Community learning programme pays off

Pupils attend a lesson at Lacor Primary School in Gulu District last week. PHOTO / TOBBIAS JOLLY OWINY

What you need to know:

  • The district administrations of Gulu, Amuru, Omoro,  Nwoya, and Kitgum introduced the learning programme (speed schools) in 2016. The initiative aims at providing access to education for the disadvantaged children.

An initiative to promote learning among rural communities under the Accelerated Learning Programme (ALP) in Acholi Sub-region has impacted on the lives of more than 20,000 children.

The district administrations of Gulu, Amuru, Omoro,  Nwoya, and Kitgum introduced the learning programme (speed schools) in 2016. The initiative aims at providing access to education for the disadvantaged children.

At Lacor Primary School in Gulu City, it is the fifth year since the speed learning centre was established. 

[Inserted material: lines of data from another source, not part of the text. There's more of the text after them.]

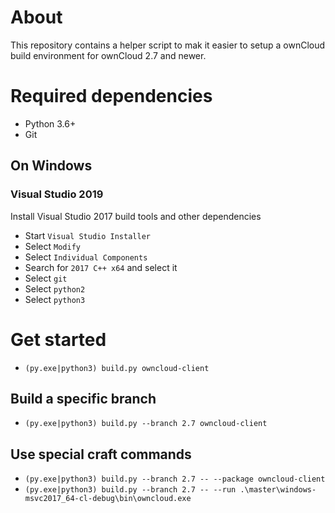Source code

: # About
This repository contains a helper script to mak it easier to setup a ownCloud build environment for ownCloud 2.7 and newer.


# Required dependencies
- Python 3.6+
- Git
## On Windows
### Visual Studio 2019
 Install Visual Studio 2017 build tools and other dependencies
 - Start `Visual Studio Installer`
  - Select `Modify`
  - Select `Individual Components`
  - Search for `2017 C++ x64` and select it
  - Select `git`
  - Select `python2`
  - Select `python3`

# Get started
- `(py.exe|python3) build.py owncloud-client`

## Build a specific branch
- `(py.exe|python3) build.py --branch 2.7 owncloud-client`

## Use special craft commands
- `(py.exe|python3) build.py --branch 2.7 -- --package owncloud-client`
- `(py.exe|python3) build.py --branch 2.7 -- --run .\master\windows-msvc2017_64-cl-debug\bin\owncloud.exe`

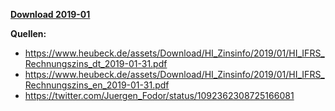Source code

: [**Download 2019-01**](https://downgit.github.io/#/home?url=https://github.com/GeorgGoldbach/Zinsarchiv/tree/master/2019-01)

**Quellen:**
* https://www.heubeck.de/assets/Download/HI_Zinsinfo/2019/01/HI_IFRS_Rechnungszins_dt_2019-01-31.pdf
* https://www.heubeck.de/assets/Download/HI_Zinsinfo/2019/01/HI_IFRS_Rechnungszins_en_2019-01-31.pdf
* https://twitter.com/Juergen_Fodor/status/1092362308725166081
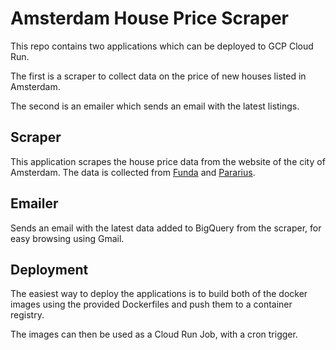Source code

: # Amsterdam House Price Scraper

This repo contains two applications which can be deployed to GCP Cloud Run.

The first is a scraper to collect data on the price of new houses listed in Amsterdam.

The second is an emailer which sends an email with the latest listings.

## Scraper

This application scrapes the house price data from the website of the city of Amsterdam. The data is collected from [Funda](https://www.funda.nl/) and [Pararius](https://www.pararius.nl/).

## Emailer

Sends an email with the latest data added to BigQuery from the scraper, for easy browsing using Gmail.

## Deployment

The easiest way to deploy the applications is to build both of the docker images using the provided Dockerfiles and push them to a container registry.

The images can then be used as a Cloud Run Job, with a cron trigger.
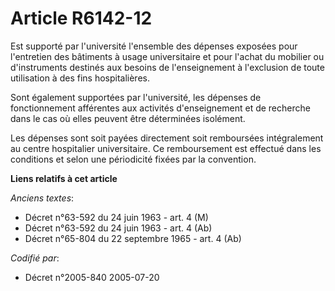 # Article R6142-12

Est supporté par l'université l'ensemble des dépenses exposées pour l'entretien des bâtiments à usage universitaire et pour
l'achat du mobilier ou d'instruments destinés aux besoins de l'enseignement à l'exclusion de toute utilisation à des fins
hospitalières.

Sont également supportées par l'université, les dépenses de fonctionnement afférentes aux activités d'enseignement et de
recherche dans le cas où elles peuvent être déterminées isolément.

Les dépenses sont soit payées directement soit remboursées intégralement au centre hospitalier universitaire. Ce
remboursement est effectué dans les conditions et selon une périodicité fixées par la convention.

**Liens relatifs à cet article**

_Anciens textes_:

  - Décret n°63-592 du 24 juin 1963 - art. 4 (M)
  - Décret n°63-592 du 24 juin 1963 - art. 4 (Ab)
  - Décret n°65-804 du 22 septembre 1965 - art. 4 (Ab)

_Codifié par_:

  - Décret n°2005-840 2005-07-20
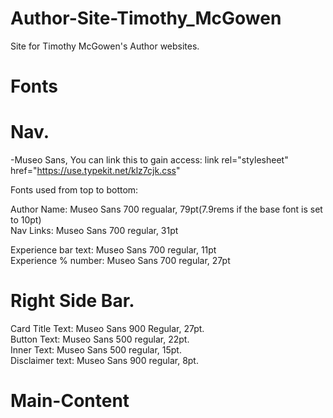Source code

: # Author-Site-Timothy_McGowen
Site for Timothy McGowen's Author websites. 


# Fonts

# Nav.
-Museo Sans, You can link this to gain access: link rel="stylesheet" href="https://use.typekit.net/klz7cjk.css"

Fonts used from top to bottom:

Author Name: Museo Sans 700 regualar, 79pt(7.9rems if the base font is set to 10pt)  
Nav Links: Museo Sans 700 regular, 31pt  

Experience bar text: Museo Sans 700 regular, 11pt  
Experience % number: Museo Sans 700 regular, 27pt  

# Right Side Bar.

Card Title Text: Museo Sans 900 Regular, 27pt.  
Button Text: Museo Sans 500 regular, 22pt.  
Inner Text: Museo Sans 500 regular, 15pt.  
Disclaimer text: Museo Sans 900 regular, 8pt.  

# Main-Content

Ms Grace Anenocan, the school head teacher, says: “It increased our enrolment because all of them are absorbed into the school after their promotion besides the learning materials in the speed school is shared by the other classes in the regular section.”

Ms Anenocan says 95 percent of the learners qualify to join P4 after sitting the promotional examinations.

Whereas Gulu has 10 schools enrolled as learning centres under the programme, a similar number is spread in the rest of the districts of Nwoya, Omoro, Amuru, and Kitgum.

In an interview with Daily Monitor at the weekend, Mr Richard Kibwota Okidi, the municipal education officer for Kitgum Municipal Council, said since 2017, the programme has improved educations standards.

“Besides improved quality of learning due to instruction materials provided, enrolment in the implementing schools shot up by nearly 20 percent,” Mr Kibwota said. 

The intervention in Acholi Sub-region is being implemented with financial and technical support from Geneva Global, a non-governmental organisation.

Ms Rebecca Ecwou, the country director of Geneva Global, says: “Over the years, 26,000 children have benefitted either through the speed classes that we run in these communities.”

“We have done this programme since 2016 in settled communities where children between the ages of 9 to 14 who had missed school, successfully returned to school. Last year, we extended the programme to Alebtong, Otuke, Agago and Kitgum districts,’’ she added.

 Under the initiative, the parents of the learners are also empowered economically and socially to invest into financial savings and enterprise development.

Mr Richard Irwenyo, the principle education officer of Gulu City Council, says the learning programme gave opportunities to thousands of disadvantaged learners who had dropped out of school.

“Bringing together more than 10,000 learners to resume their studies in already established public schools is a great achievement,” Mr Irwenyo said.

Ms Joyce Moriku Kaducu, the State minister for Primary Education, said the speed learning approach has been absorbed by the Education ministry.

How it works

The speed school learning condences the primary curriculum into three years, allowing over-age learners to catch up with the formal school system.  The programme recruits qualified teachers who run the learning centre as instructors and scheme lessons based on a compacted curriculum endorsed by the Ministry of Education and Sports as well as the National Curriculum Development Centre.  Level One class covers P1 to P3 content, Level Two covers P4 to P5 content while Level Three covers P6 and P7 content. There are more than 50,000 school-aged children scattered across the region.